(Dataset entries)
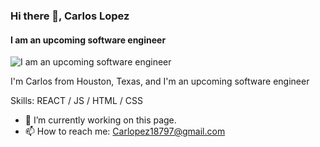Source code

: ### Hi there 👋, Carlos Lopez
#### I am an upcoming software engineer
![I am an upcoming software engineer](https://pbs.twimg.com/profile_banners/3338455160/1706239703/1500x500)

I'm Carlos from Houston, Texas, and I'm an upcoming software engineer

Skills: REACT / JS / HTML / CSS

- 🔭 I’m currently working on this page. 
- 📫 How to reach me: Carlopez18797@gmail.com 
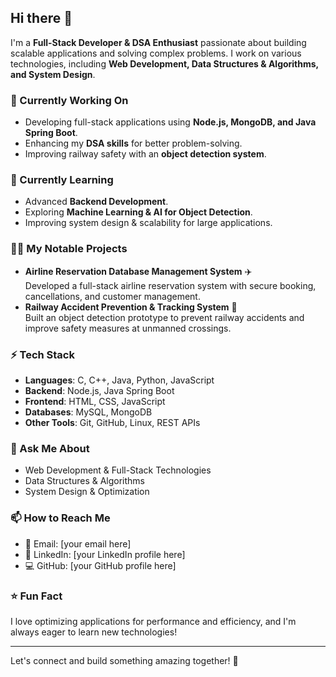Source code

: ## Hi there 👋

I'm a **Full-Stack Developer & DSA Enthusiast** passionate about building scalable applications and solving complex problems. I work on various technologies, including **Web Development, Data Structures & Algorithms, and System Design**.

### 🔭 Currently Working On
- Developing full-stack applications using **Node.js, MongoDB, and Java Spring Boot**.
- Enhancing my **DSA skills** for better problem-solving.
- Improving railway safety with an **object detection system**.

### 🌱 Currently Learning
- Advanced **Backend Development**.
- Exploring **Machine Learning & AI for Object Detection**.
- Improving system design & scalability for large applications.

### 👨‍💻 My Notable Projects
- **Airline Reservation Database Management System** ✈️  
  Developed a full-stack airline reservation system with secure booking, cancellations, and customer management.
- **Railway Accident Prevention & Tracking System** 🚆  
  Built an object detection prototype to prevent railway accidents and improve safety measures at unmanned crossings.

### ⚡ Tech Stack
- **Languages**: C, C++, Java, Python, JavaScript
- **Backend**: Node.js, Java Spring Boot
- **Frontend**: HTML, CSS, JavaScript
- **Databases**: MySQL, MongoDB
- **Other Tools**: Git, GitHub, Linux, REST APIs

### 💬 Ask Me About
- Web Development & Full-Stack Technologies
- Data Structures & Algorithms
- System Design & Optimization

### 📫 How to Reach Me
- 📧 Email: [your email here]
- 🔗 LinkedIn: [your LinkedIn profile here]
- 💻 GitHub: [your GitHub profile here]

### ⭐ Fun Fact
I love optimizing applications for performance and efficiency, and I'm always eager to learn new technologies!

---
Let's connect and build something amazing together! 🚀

**Problem requirements**
No pictures belong in the output. It should reproduce exactly the lines from the one containing "- 🔭 I’m currently working on this page." through the end of the data, both ends included.

**Exercise response**
- 🔭 I’m currently working on this page. 
- 📫 How to reach me: Carlopez18797@gmail.com 
Source code

: ## Hi there 👋

I'm a **Full-Stack Developer & DSA Enthusiast** passionate about building scalable applications and solving complex problems. I work on various technologies, including **Web Development, Data Structures & Algorithms, and System Design**.

### 🔭 Currently Working On
- Developing full-stack applications using **Node.js, MongoDB, and Java Spring Boot**.
- Enhancing my **DSA skills** for better problem-solving.
- Improving railway safety with an **object detection system**.

### 🌱 Currently Learning
- Advanced **Backend Development**.
- Exploring **Machine Learning & AI for Object Detection**.
- Improving system design & scalability for large applications.

### 👨‍💻 My Notable Projects
- **Airline Reservation Database Management System** ✈️  
  Developed a full-stack airline reservation system with secure booking, cancellations, and customer management.
- **Railway Accident Prevention & Tracking System** 🚆  
  Built an object detection prototype to prevent railway accidents and improve safety measures at unmanned crossings.

### ⚡ Tech Stack
- **Languages**: C, C++, Java, Python, JavaScript
- **Backend**: Node.js, Java Spring Boot
- **Frontend**: HTML, CSS, JavaScript
- **Databases**: MySQL, MongoDB
- **Other Tools**: Git, GitHub, Linux, REST APIs

### 💬 Ask Me About
- Web Development & Full-Stack Technologies
- Data Structures & Algorithms
- System Design & Optimization

### 📫 How to Reach Me
- 📧 Email: [your email here]
- 🔗 LinkedIn: [your LinkedIn profile here]
- 💻 GitHub: [your GitHub profile here]

### ⭐ Fun Fact
I love optimizing applications for performance and efficiency, and I'm always eager to learn new technologies!

---
Let's connect and build something amazing together! 🚀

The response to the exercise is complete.